Le posso quindi dire che dopo circa 30 mesi del mio mandato non posso che essere soddisfatto e gratificato. Non solo per gli utili di bilancio che rappresentano l'efficienza del Teatro e la sua salute economico-finanziaria ma soprattutto per l'efficacia sociale che è il valore che un'azienda pubblica deve aumentare e consolidare.

I numeri ci danno ragione ma i numeri dell'efficacia vanno almeno triplicati se consideriamo i valori sui quali i consumi culturali in generale, musica e teatro in particolare, vanno a incidere e nei luoghi apparentemente meno adatti ma per assurdo più consoni.

Quando penso che in due anni il Teatro Lirico ha raddoppiato la sua presenza nelle scuole, nelle piazze, persino accanto alle persone meno fortunate, ha accolto studenti di ogni ordine e grado, ha perseguito importanti politiche di radicamento sul territorio, ha dialogato con istituzioni e associazioni locali, penso che questo era quello sul quale mi ero impegnato di fronte al Consiglio d'Indirizzo e su questo ho lavorato a testa bassa cercando di superare tutte le criticità in cui ho trovato questo teatro e che erano sotto gli occhi di tutti.

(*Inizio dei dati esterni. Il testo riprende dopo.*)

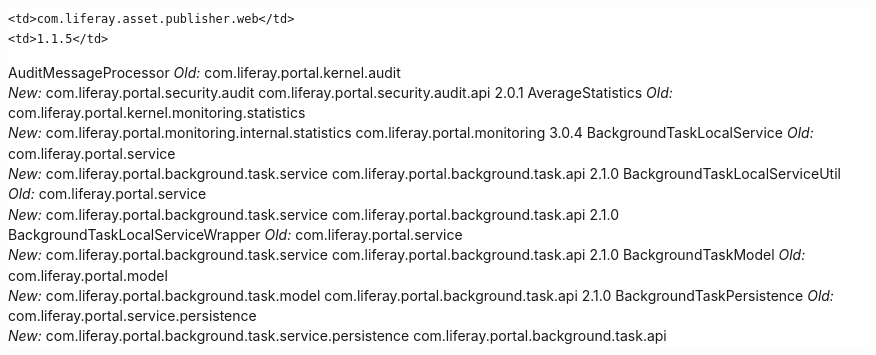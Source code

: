     <td>com.liferay.asset.publisher.web</td>
    <td>1.1.5</td>
  </tr>
  <tr>
    <td>AuditMessageProcessor</td>
    <td>
	  <em>Old:</em> com.liferay.portal.kernel.audit<br>
	  <em>New:</em> com.liferay.portal.security.audit
	</td>
    <td>com.liferay.portal.security.audit.api</td>
    <td>2.0.1</td>
  </tr>
  <tr>
    <td>AverageStatistics</td>
    <td>
	  <em>Old:</em> com.liferay.portal.kernel.monitoring.statistics<br>
	  <em>New:</em> com.liferay.portal.monitoring.internal.statistics
	</td>
    <td>com.liferay.portal.monitoring</td>
    <td>3.0.4</td>
  </tr>
  <tr>
    <td>BackgroundTaskLocalService</td>
    <td>
	  <em>Old:</em> com.liferay.portal.service<br>
	  <em>New:</em> com.liferay.portal.background.task.service
	</td>
    <td>com.liferay.portal.background.task.api</td>
    <td>2.1.0</td>
  </tr>
  <tr>
    <td>BackgroundTaskLocalServiceUtil</td>
    <td>
	  <em>Old:</em> com.liferay.portal.service<br>
	  <em>New:</em> com.liferay.portal.background.task.service
	</td>
    <td>com.liferay.portal.background.task.api</td>
    <td>2.1.0</td>
  </tr>
  <tr>
    <td>BackgroundTaskLocalServiceWrapper</td>
    <td>
	  <em>Old:</em> com.liferay.portal.service<br>
	  <em>New:</em> com.liferay.portal.background.task.service
	</td>
    <td>com.liferay.portal.background.task.api</td>
    <td>2.1.0</td>
  </tr>
  <tr>
    <td>BackgroundTaskModel</td>
    <td>
	  <em>Old:</em> com.liferay.portal.model<br>
	  <em>New:</em> com.liferay.portal.background.task.model
	</td>
    <td>com.liferay.portal.background.task.api</td>
    <td>2.1.0</td>
  </tr>
  <tr>
    <td>BackgroundTaskPersistence</td>
    <td>
	  <em>Old:</em> com.liferay.portal.service.persistence<br>
	  <em>New:</em> com.liferay.portal.background.task.service.persistence
	</td>
    <td>com.liferay.portal.background.task.api</td>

Il progetto di internazionalizzazione del teatro è stata forse una delle più importanti novità della sua gestione. Che esperienza è stata per la vita del Lirico?

L'internazionalizzazione è un parametro espressamente richiesto dalla legge: la mia gestione è andata anche oltre le intenzioni legislative perché ha voluto anche intessere rapporti culturali di ampio respiro che potessero integrare l'interpretazione degli obiettivi della nostra Carta Costituzionale che sottolinea come il primato del valore della cultura debba essere fonte di ispirazione per l'economia e la sua promozione e tutela una vera e propria missione.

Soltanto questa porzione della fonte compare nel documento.